I think I understand your situation here, and although I've dealt with UC from both sides for many years, I can't say I know the answer. But, do you plan on going back to work for the previous employer, or is this winter the start of yourself going out on your own?? I'd be careful with claiming UC if you're leaving the employer, and they know that you're plowing. They will receive a mailing every week that you claim.

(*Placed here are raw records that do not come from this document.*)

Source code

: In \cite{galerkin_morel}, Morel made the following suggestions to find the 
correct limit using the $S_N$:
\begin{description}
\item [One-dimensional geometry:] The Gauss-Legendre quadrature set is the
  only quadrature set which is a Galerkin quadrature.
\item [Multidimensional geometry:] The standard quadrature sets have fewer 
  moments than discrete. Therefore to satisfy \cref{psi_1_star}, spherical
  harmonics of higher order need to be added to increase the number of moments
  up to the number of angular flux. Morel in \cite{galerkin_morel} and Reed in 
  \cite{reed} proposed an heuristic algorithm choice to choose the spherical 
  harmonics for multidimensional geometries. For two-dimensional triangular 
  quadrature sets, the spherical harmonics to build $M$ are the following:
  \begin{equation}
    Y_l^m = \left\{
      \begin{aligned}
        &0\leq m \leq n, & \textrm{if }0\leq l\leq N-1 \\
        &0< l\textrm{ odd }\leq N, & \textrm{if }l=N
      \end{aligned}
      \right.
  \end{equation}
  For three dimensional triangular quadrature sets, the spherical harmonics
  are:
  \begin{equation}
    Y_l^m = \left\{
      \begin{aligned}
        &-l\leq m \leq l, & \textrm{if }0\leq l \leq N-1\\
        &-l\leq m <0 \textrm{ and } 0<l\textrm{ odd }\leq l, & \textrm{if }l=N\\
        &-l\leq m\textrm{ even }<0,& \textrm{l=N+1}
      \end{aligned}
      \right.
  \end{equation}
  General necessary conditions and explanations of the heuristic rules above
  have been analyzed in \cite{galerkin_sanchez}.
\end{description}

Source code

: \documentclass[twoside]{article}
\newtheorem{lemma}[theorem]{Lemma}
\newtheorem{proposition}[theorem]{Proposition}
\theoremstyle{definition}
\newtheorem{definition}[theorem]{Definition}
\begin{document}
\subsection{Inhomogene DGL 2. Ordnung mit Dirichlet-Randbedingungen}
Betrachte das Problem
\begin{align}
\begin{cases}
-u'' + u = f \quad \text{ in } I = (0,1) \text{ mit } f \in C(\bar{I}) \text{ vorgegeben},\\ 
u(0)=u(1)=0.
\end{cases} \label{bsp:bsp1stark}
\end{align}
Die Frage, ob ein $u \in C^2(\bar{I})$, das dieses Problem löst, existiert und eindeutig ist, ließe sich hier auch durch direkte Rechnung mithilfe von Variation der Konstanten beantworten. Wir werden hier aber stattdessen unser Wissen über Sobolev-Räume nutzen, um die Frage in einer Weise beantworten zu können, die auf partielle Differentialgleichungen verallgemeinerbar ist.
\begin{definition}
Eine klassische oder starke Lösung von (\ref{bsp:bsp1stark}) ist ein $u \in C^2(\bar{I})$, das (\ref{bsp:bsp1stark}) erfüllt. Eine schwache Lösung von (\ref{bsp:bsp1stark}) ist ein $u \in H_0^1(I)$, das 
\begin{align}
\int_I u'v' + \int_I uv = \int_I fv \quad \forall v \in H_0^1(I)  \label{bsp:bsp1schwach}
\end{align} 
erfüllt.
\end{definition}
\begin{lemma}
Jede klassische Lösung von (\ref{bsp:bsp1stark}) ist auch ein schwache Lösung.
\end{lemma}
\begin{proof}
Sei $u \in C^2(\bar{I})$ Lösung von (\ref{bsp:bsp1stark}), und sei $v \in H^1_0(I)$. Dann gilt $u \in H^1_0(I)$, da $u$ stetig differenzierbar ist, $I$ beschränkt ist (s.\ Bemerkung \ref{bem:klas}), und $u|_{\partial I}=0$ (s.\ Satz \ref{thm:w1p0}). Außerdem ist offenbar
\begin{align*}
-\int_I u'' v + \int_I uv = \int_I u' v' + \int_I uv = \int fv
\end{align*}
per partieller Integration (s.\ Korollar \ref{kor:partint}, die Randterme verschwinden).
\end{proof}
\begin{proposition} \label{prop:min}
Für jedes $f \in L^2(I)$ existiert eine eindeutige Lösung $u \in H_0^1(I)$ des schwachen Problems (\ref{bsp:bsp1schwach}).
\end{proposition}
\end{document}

In all honesty, just starting out, I'd look for a good local accountant. They will have answers to everything you will encounter pertaining to this, and will prove to save you more than they will cost you. Good luck.


----------



## Rc2505 (Feb 5, 2007)

No I am not saying at all you claim the whole 100 dollars as wages, but I am saying if you try and pay yourself minium wage but your collecting 100 dollars for the service you provided, you would be commiting fraud. I know you don't want to hear this, but figure out your actual costs. Once you have those figured out, claim everything above and beyond that as income. Almost every state has toll free tip lines to report UC fraud. If you get caught it won't be worth the extra few dollars you will have gained from not being honest.


----------



## shooterm (Feb 23, 2010)

I called again today to clear it up. I'm trying to avoid fraud with unemployment thats why I'm asking questions. Basically I still have to work with my employer if called(not a problem we work after the events very flexiable). Also I can deduct my costs but must claim profits. I must also claim assumed profits for the week if snowplowing even if I invoice at the end of the month. The lady surprised the crap out of me very friendly and informed(she must get alot of these questions). I'm not plowing this year for myself just trying to plan for the next winter. With any luck in a few years I wont have to hassle with unemployment benefits.


----------



## jomama45 (Dec 25, 2008)

Thanks for following up, that's interesting to know the approach. I was curious if they would consider the income at time of service or time of payment. :salute:


----------